L’éducation, pour quel avenir ? Swami Vivekânanda et une nouvelle pédagogie

L’éducation, pour quel avenir ?
Swami Vivekânanda et une nouvelle pédagogie
Article de Swami Atmarupananda

La célèbre définition de Swami Vivekânanda est au cœur de toute discussion sur sa vision de l’éducation : « L’éducation est la manifestation de la perfection déjà présente dans l’homme »[1].

La signification philosophique de la définition du Swami est la vérité fondamentale de l’advaita vedānta : chacun est l’ātman, déjà parfait, l’essence même de l’existence, de la connaissance et de la félicité ; l’éducation est donc le processus par lequel cette perfection intérieure est réalisée. Ainsi, la connaissance vient de l’intérieur, parce qu’elle est déjà là.

Le cheminement habituel pour l’élaboration d’une méthode pédagogique dans le monde moderne part du processus scientifique d’observation du comportement des enfants, la découverte de modèles dans leurs modes d’apprentissage, puis l’élaboration d’un modèle de pédagogie adapté. Il s’agit d’un processus inductif, qui part de l’observation, trouve des schémas dans les données observées et tire des conclusions sur la base de ces schémas.

Pourtant, Swami Vivekânanda est parti d’un principe philosophique et notre tâche consiste à en déduire une méthode pédagogique.
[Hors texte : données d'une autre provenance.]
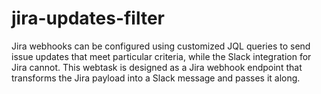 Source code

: # jira-updates-filter
Jira webhooks can be configured using customized JQL queries to send issue updates that meet particular criteria, while the Slack integration for Jira cannot. This webtask is designed as a Jira webhook endpoint that transforms the Jira payload into a Slack message and passes it along.
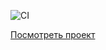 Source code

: ![CI](https://github.com/AlyonaKh29/ahj-dom/actions/workflows/web.yml/badge.svg)

[Посмотреть проект](https://alyonakh29.github.io/ahj-dom/) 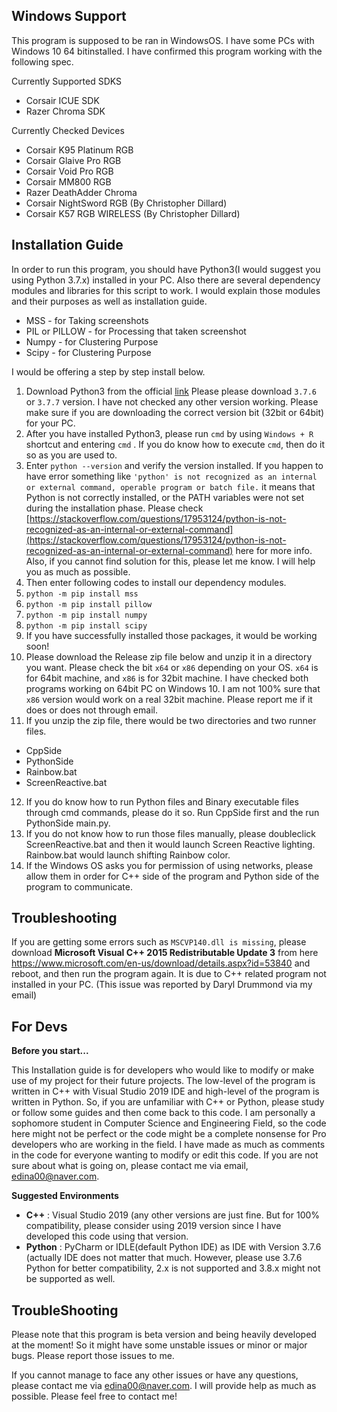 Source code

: ## Windows Support
This program is supposed to be ran in WindowsOS. I have some PCs with Windows 10 64 bitinstalled. I have confirmed this program working with the following spec.


Currently Supported SDKS
- Corsair ICUE SDK
- Razer Chroma SDK

Currently Checked Devices
- Corsair K95 Platinum RGB
- Corsair Glaive Pro RGB
- Corsair Void Pro RGB
- Corsair MM800 RGB
- Razer DeathAdder Chroma
- Corsair NightSword RGB (By Christopher Dillard)
- Corsair K57 RGB WIRELESS (By Christopher Dillard)

## Installation Guide
In order to run this program, you should have Python3(I would suggest you using  Python 3.7.x) installed in your PC. Also there are several dependency modules and libraries for this script to work. I would explain those modules and their purposes as well as installation guide. 

 - MSS - for Taking screenshots
 - PIL or PILLOW - for Processing that taken screenshot
 - Numpy - for Clustering Purpose
 - Scipy - for Clustering Purpose

I would be offering a step by step install below. 

 1. Download Python3 from the official [link](https://www.python.org/downloads/) Please please download `3.7.6` or `3.7.7` version. I have not checked any other version working. Please make sure if you are downloading the correct version bit (32bit or 64bit) for your PC. 
 2. After you have installed Python3, please run `cmd` by using `Windows + R` shortcut and entering `cmd` . If you do know how to execute `cmd`, then do it so as you are used to.
 3. Enter `python --version` and verify the version installed. If you happen to have error something like `'python' is not recognized as an internal or external command,
operable program or batch file.`  it means that Python is not correctly installed, or the PATH variables were not set during the installation phase. Please check [https://stackoverflow.com/questions/17953124/python-is-not-recognized-as-an-internal-or-external-command](https://stackoverflow.com/questions/17953124/python-is-not-recognized-as-an-internal-or-external-command) here for more info. Also, if you cannot find solution for this, please let me know. I will help you as much as possible.
 4. Then enter following codes to install our dependency modules. 
 5. `python -m pip install mss`
 6. `python -m pip install pillow`
7. `python -m pip install numpy`
8. `python -m pip install scipy`
9. If you have successfully installed those packages, it would be working soon!
10. Please download the Release zip file below and unzip it in a directory you want. Please check the bit `x64` or `x86` depending on your OS. `x64` is for 64bit machine, and `x86` is for 32bit machine. I have checked both programs working on 64bit PC on Windows 10. I am not 100% sure that `x86` version would work on a real 32bit machine. Please report me if it does or does not through email. 
11. If you unzip the zip file, there would be two directories and two runner files.
- CppSide
- PythonSide
- Rainbow.bat
- ScreenReactive.bat
12. If you do know how to run Python files and Binary executable files through cmd commands, please do it so. Run CppSide first and the run PythonSide main.py.
13. If you do not know how to run those files manually, please doubleclick ScreenReactive.bat and then it would launch Screen Reactive lighting. Rainbow.bat would launch shifting Rainbow color.
14. If the Windows OS asks you for permission of using networks, please allow them in order for C++ side of the program and Python side of the program to communicate.

## Troubleshooting
If you are getting some errors such as `MSCVP140.dll is missing`, please download **Microsoft Visual C++ 2015 Redistributable Update 3** from here https://www.microsoft.com/en-us/download/details.aspx?id=53840 and reboot, and then run the program again. It is due to C++ related program not installed in your PC. (This issue was reported by Daryl Drummond via my email)


## For Devs

**Before you start...**

This Installation guide is for developers who would like to modify or make use of my project for their future projects. The low-level of the program is written in C++ with Visual Studio 2019 IDE and high-level of the program is written in Python.  So, if you are unfamiliar with C++ or Python, please study or follow some guides and then come back to this code. I am personally a sophomore student in Computer Science and Engineering Field, so the code here might not be perfect or the code might be a complete nonsense for Pro developers who are working in the field. I have made as much as comments in the code for everyone wanting to modify or edit this code. If you are not sure about what is going on, please contact me via email, edina00@naver.com.


**Suggested Environments**
- **C++** : Visual Studio 2019 (any other versions are just fine.  But for 100% compatibility, please consider using 2019 version since I have developed this code using that version.
- **Python** : PyCharm or IDLE(default Python IDE) as IDE with Version 3.7.6 (actually IDE does not matter that much. However, please use 3.7.6 Python for better compatibility, 2.x is not supported and 3.8.x might not be supported as well.


## TroubleShooting
Please note that this program is beta version and being heavily developed at the moment! So it might have some unstable issues or minor or major bugs. Please report those issues to me. 

If you cannot manage to face any other issues or have any questions, please contact me via edina00@naver.com. I will provide help as much as possible. Please feel free to contact me! 
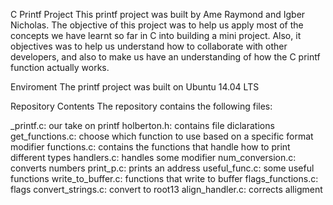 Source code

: C Printf Project
This printf project was built by Ame Raymond and Igber Nicholas. The objective of this project was to help us apply most of the concepts we have learnt so far in C into building a mini project. Also, it objectives was to help us understand how to collaborate with other developers, and also to make us have an understanding of how the C printf function actually works.

Enviroment
The printf project was built on Ubuntu 14.04 LTS

Repository Contents
The repository contains the following files:

_printf.c: our take on printf
holberton.h: contains file diclarations
get_functions.c: choose which function to use based on a specific format modifier
functions.c: contains the functions that handle how to print different types
handlers.c: handles some modifier
num_conversion.c: converts numbers
print_p.c: prints an address
useful_func.c: some useful functions
write_to_buffer.c: functions that write to buffer
flags_functions.c: flags
convert_strings.c: convert to root13
align_handler.c: corrects alligment
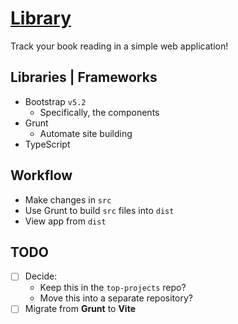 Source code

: # [Library](https://mark-p0.github.io/top-projects/fullstack-js/javascript/library)

Track your book reading in a simple web application!

## Libraries | Frameworks

- Bootstrap `v5.2`
  - Specifically, the components
- Grunt
  - Automate site building
- TypeScript

## Workflow

- Make changes in `src`
- Use Grunt to build `src` files into `dist`
- View app from `dist`

## TODO

- [ ] Decide:
  - Keep this in the `top-projects` repo?
  - Move this into a separate repository?
- [ ] Migrate from **Grunt** to **Vite**
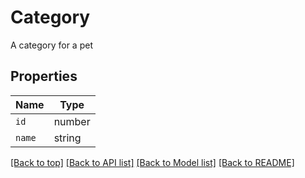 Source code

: 
# Category

A category for a pet

## Properties

Name | Type
------------ | -------------
`id` | number
`name` | string


[[Back to top]](#) [[Back to API list]](../README.md#api-endpoints) [[Back to Model list]](../README.md#models) [[Back to README]](../README.md)


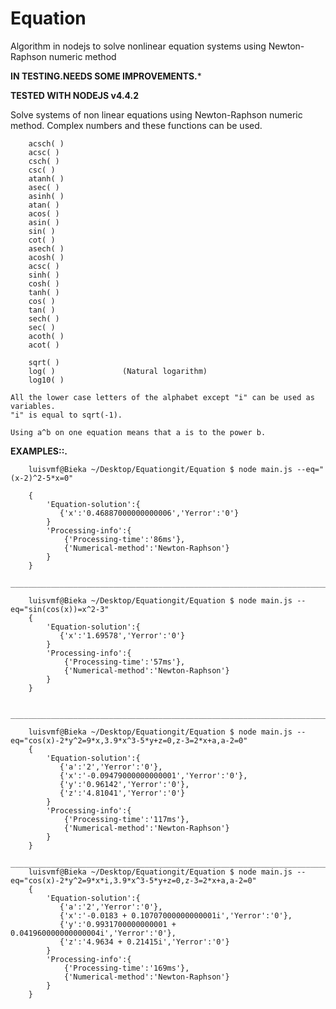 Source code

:# Equation
Algorithm in nodejs to solve nonlinear equation systems using Newton-Raphson numeric method

**IN TESTING.NEEDS SOME IMPROVEMENTS.***

**TESTED WITH NODEJS v4.4.2**

 Solve systems of non linear equations using Newton-Raphson numeric method.
Complex numbers and these functions can be used.

		acsch( )
		acsc( )
		csch( )
		csc( )
		atanh( )
		asec( )
		asinh( )
		atan( )
		acos( )
		asin( )
		sin( )
		cot( )	
		asech( )
		acosh( )
		acsc( )
		sinh( )
		cosh( )
		tanh( )
		cos( )
		tan( )
		sech( )
		sec( )
		acoth( )
		acot( )

		sqrt( )
		log( )               (Natural logarithm)
		log10( ) 

	All the lower case letters of the alphabet except "i" can be used as variables.
	"i" is equal to sqrt(-1).

	Using a^b on one equation means that a is to the power b. 

**EXAMPLES::.**


		luisvmf@Bieka ~/Desktop/Equationgit/Equation $ node main.js --eq="(x-2)^2-5*x=0"

		{
			'Equation-solution':{
			   {'x':'0.46887000000000006','Yerror':'0'}
			}
			'Processing-info':{
				{'Processing-time':'86ms'},
				{'Numerical-method':'Newton-Raphson'}
			}
		}
		__________________________________________________________________________

		luisvmf@Bieka ~/Desktop/Equationgit/Equation $ node main.js --eq="sin(cos(x))=x^2-3"
		{
			'Equation-solution':{
			   {'x':'1.69578','Yerror':'0'}
			}
			'Processing-info':{
				{'Processing-time':'57ms'},
				{'Numerical-method':'Newton-Raphson'}
			}
		}

		__________________________________________________________________________

		luisvmf@Bieka ~/Desktop/Equationgit/Equation $ node main.js --eq="cos(x)-2*y^2=9*x,3.9*x^3-5*y+z=0,z-3=2*x+a,a-2=0"
		{
			'Equation-solution':{
			   {'a':'2','Yerror':'0'},
			   {'x':'-0.09479000000000001','Yerror':'0'},
			   {'y':'0.96142','Yerror':'0'},
			   {'z':'4.81041','Yerror':'0'}
			}
			'Processing-info':{
				{'Processing-time':'117ms'},
				{'Numerical-method':'Newton-Raphson'}
			}
		}
		__________________________________________________________________________
		luisvmf@Bieka ~/Desktop/Equationgit/Equation $ node main.js --eq="cos(x)-2*y^2=9*x*i,3.9*x^3-5*y+z=0,z-3=2*x+a,a-2=0"
		{
			'Equation-solution':{
			   {'a':'2','Yerror':'0'},
			   {'x':'-0.0183 + 0.10707000000000001i','Yerror':'0'},
			   {'y':'0.9931700000000001 + 0.041960000000000004i','Yerror':'0'},
			   {'z':'4.9634 + 0.21415i','Yerror':'0'}
			}
			'Processing-info':{
				{'Processing-time':'169ms'},
				{'Numerical-method':'Newton-Raphson'}
			}
		}

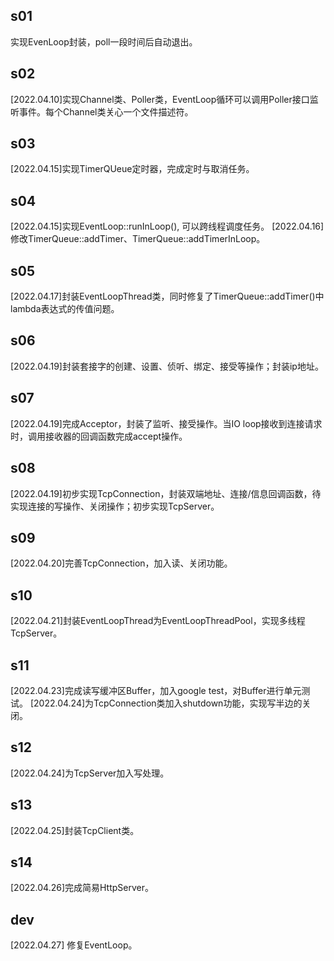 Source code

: ## s01
实现EvenLoop封装，poll一段时间后自动退出。

## s02
[2022.04.10]实现Channel类、Poller类，EventLoop循环可以调用Poller接口监听事件。每个Channel类关心一个文件描述符。

## s03
[2022.04.15]实现TimerQUeue定时器，完成定时与取消任务。

## s04
[2022.04.15]实现EventLoop::runInLoop(), 可以跨线程调度任务。
[2022.04.16]修改TimerQueue::addTimer、TimerQueue::addTimerInLoop。

## s05
[2022.04.17]封装EventLoopThread类，同时修复了TimerQueue::addTimer()中lambda表达式的传值问题。

## s06
[2022.04.19]封装套接字的创建、设置、侦听、绑定、接受等操作；封装ip地址。

## s07
[2022.04.19]完成Acceptor，封装了监听、接受操作。当IO loop接收到连接请求时，调用接收器的回调函数完成accept操作。

## s08
[2022.04.19]初步实现TcpConnection，封装双端地址、连接/信息回调函数，待实现连接的写操作、关闭操作；初步实现TcpServer。

## s09
[2022.04.20]完善TcpConnection，加入读、关闭功能。

## s10
[2022.04.21]封装EventLoopThread为EventLoopThreadPool，实现多线程TcpServer。

## s11
[2022.04.23]完成读写缓冲区Buffer，加入google test，对Buffer进行单元测试。
[2022.04.24]为TcpConnection类加入shutdown功能，实现写半边的关闭。

## s12
[2022.04.24]为TcpServer加入写处理。

## s13
[2022.04.25]封装TcpClient类。

## s14
[2022.04.26]完成简易HttpServer。

## dev
[2022.04.27] 修复EventLoop。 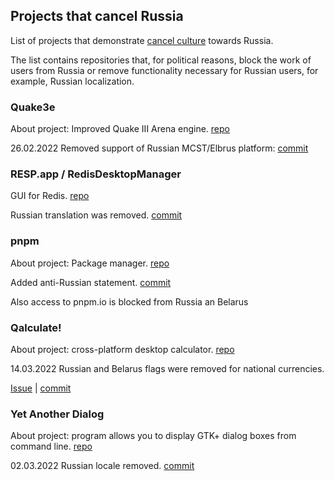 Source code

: Projects that cancel Russia
---------------------------

List of projects that demonstrate [cancel culture](https://en.wikipedia.org/wiki/Cancel_culture) towards Russia.

The list contains repositories that, for political reasons, block the work of users from Russia or remove functionality necessary for Russian users, for example, Russian localization.

### Quake3e

About project: Improved Quake III Arena engine. [repo](https://github.com/ec-/Quake3e)

26.02.2022 Removed support of Russian MCST/Elbrus platform: [commit](https://github.com/ec-/Quake3e/commit/50167f34e361bac156315e53efccb5a5d4acac80)


### RESP.app / RedisDesktopManager
GUI for Redis. [repo](https://github.com/uglide/RedisDesktopManager/)

Russian translation was removed. [commit](https://github.com/uglide/RedisDesktopManager/commit/8b2b357d9d233100f84a69f81ed22b8caa04fa22)


### pnpm

About project: Package manager. [repo](https://github.com/pnpm/pnpm/)

Added anti-Russian statement. [commit](https://github.com/pnpm/pnpm/commit/3c328ec465c597ff558c1f38afbfe2a0c1b02a83)

Also access to pnpm.io is blocked from Russia an Belarus


### Qalculate!

About project: cross-platform desktop calculator. [repo](https://github.com/Qalculate/qalculate-gtk)

14.03.2022 Russian and Belarus flags were removed for national currencies.

[Issue](https://github.com/Qalculate/qalculate-gtk/issues/389) | [commit](https://github.com/Qalculate/qalculate-gtk/commit/74c7413429b386f08028565f16f537204217b456)

### Yet Another Dialog

About project: program allows you to display GTK+ dialog boxes from command line. [repo](https://github.com/v1cont/yad)

02.03.2022 Russian locale removed. [commit](https://github.com/v1cont/yad/commit/e38f7fa71aa9b2dff408ae14ca7133e4fdc4b02a)
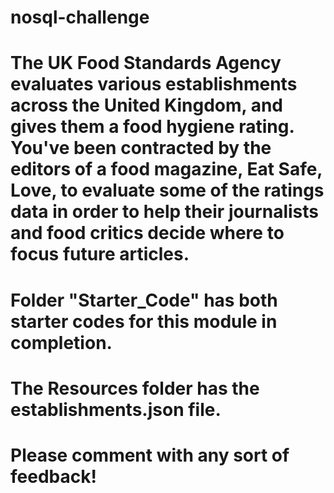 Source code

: # nosql-challenge

# The UK Food Standards Agency evaluates various establishments across the United Kingdom, and gives them a food hygiene rating. You've been contracted by the editors of a food magazine, Eat Safe, Love, to evaluate some of the ratings data in order to help their journalists and food critics decide where to focus future articles.

# Folder "Starter_Code" has both starter codes for this module in completion.

# The Resources folder has the establishments.json file.

# Please comment with any sort of feedback!
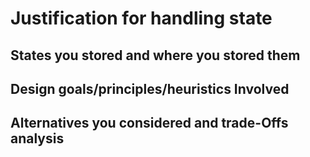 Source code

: # Justification for handling state

## States you stored and where you stored them
<fill your anwsers here>

## Design goals/principles/heuristics Involved
<fill your anwsers here>

## Alternatives you considered and trade-Offs analysis
<fill your anwsers here> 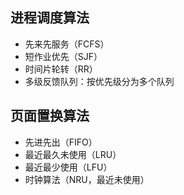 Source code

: 

## 进程调度算法

* 先来先服务（FCFS）
* 短作业优先（SJF）
* 时间片轮转（RR）
* 多级反馈队列：按优先级分为多个队列

## 页面置换算法

* 先进先出（FIFO）
* 最近最久未使用（LRU）
* 最近最少使用（LFU）
* 时钟算法（NRU，最近未使用）

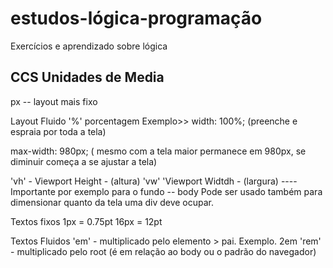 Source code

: # estudos-lógica-programação
Exercícios e aprendizado sobre lógica
## CCS Unidades de Media

px -- layout mais fixo

Layout Fluido
'%' porcentagem 
Exemplo>> width: 100%; (preenche e espraia por toda a tela)

max-width: 980px; ( mesmo com a tela maior permanece em 980px, se diminuir começa a se ajustar a tela)

'vh' - Viewport Height - (altura)
'vw' 'Viewport Widtdh - (largura)
---- Importante por exemplo para o fundo -- body
Pode ser usado também para dimensionar quanto da tela uma div deve ocupar. 


Textos fixos
1px = 0.75pt 
16px = 12pt 

Textos Fluidos
'em' - multiplicado pelo elemento > pai. Exemplo. 2em 
'rem' - multiplicado pelo root (é em relação ao body ou o padrão do navegador)


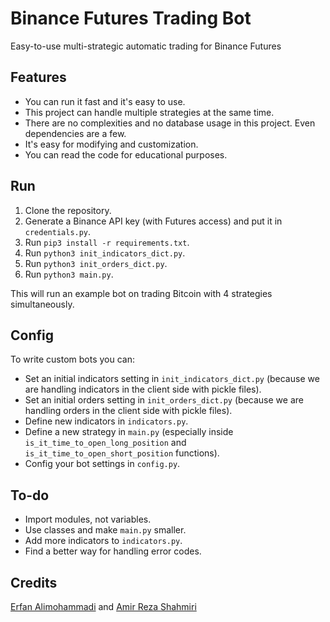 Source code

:# Binance Futures Trading Bot

Easy-to-use multi-strategic automatic trading for Binance Futures

## Features

- You can run it fast and it's easy to use.
- This project can handle multiple strategies at the same time.
- There are no complexities and no database usage in this project. Even dependencies are a few.
- It's easy for modifying and customization.
- You can read the code for educational purposes.

## Run

1. Clone the repository.
2. Generate a Binance API key (with Futures access) and put it in `credentials.py`.
3. Run `pip3 install -r requirements.txt`.
4. Run `python3 init_indicators_dict.py`.
5. Run `python3 init_orders_dict.py`.
6. Run `python3 main.py`.

This will run an example bot on trading Bitcoin with 4 strategies simultaneously. 

## Config

To write custom bots you can:

- Set an initial indicators setting in `init_indicators_dict.py` (because we are handling indicators in the client side with pickle files).
- Set an initial orders setting in `init_orders_dict.py` (because we are handling orders in the client side with pickle files).
- Define new indicators in `indicators.py`.
- Define a new strategy in `main.py` (especially inside `is_it_time_to_open_long_position` and `is_it_time_to_open_short_position` functions).
- Config your bot settings in `config.py`.

## To-do

- Import modules, not variables.
- Use classes and make `main.py` smaller.
- Add more indicators to `indicators.py`.
- Find a better way for handling error codes.

## Credits

[Erfan Alimohammadi](https://github.com/Erfaniaa) and [Amir Reza Shahmiri](https://github.com/Amirrezashahmiri)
Tout d’abord, le principe selon lequel « L’éducation est la manifestation de la perfection déjà présente dans l’homme » n’est pas un principe philosophique au sens occidental du terme. Il s’agit plutôt d’un fait expérimental pour un esprit illuminé, une vérité profonde réalisée dans les profondeurs de l’expérience spirituelle. De plus, bien que ce principe soit étranger à la pensée des gens ordinaires, il peut être compris par les gens ordinaires, parce que c’est la vérité de notre propre être.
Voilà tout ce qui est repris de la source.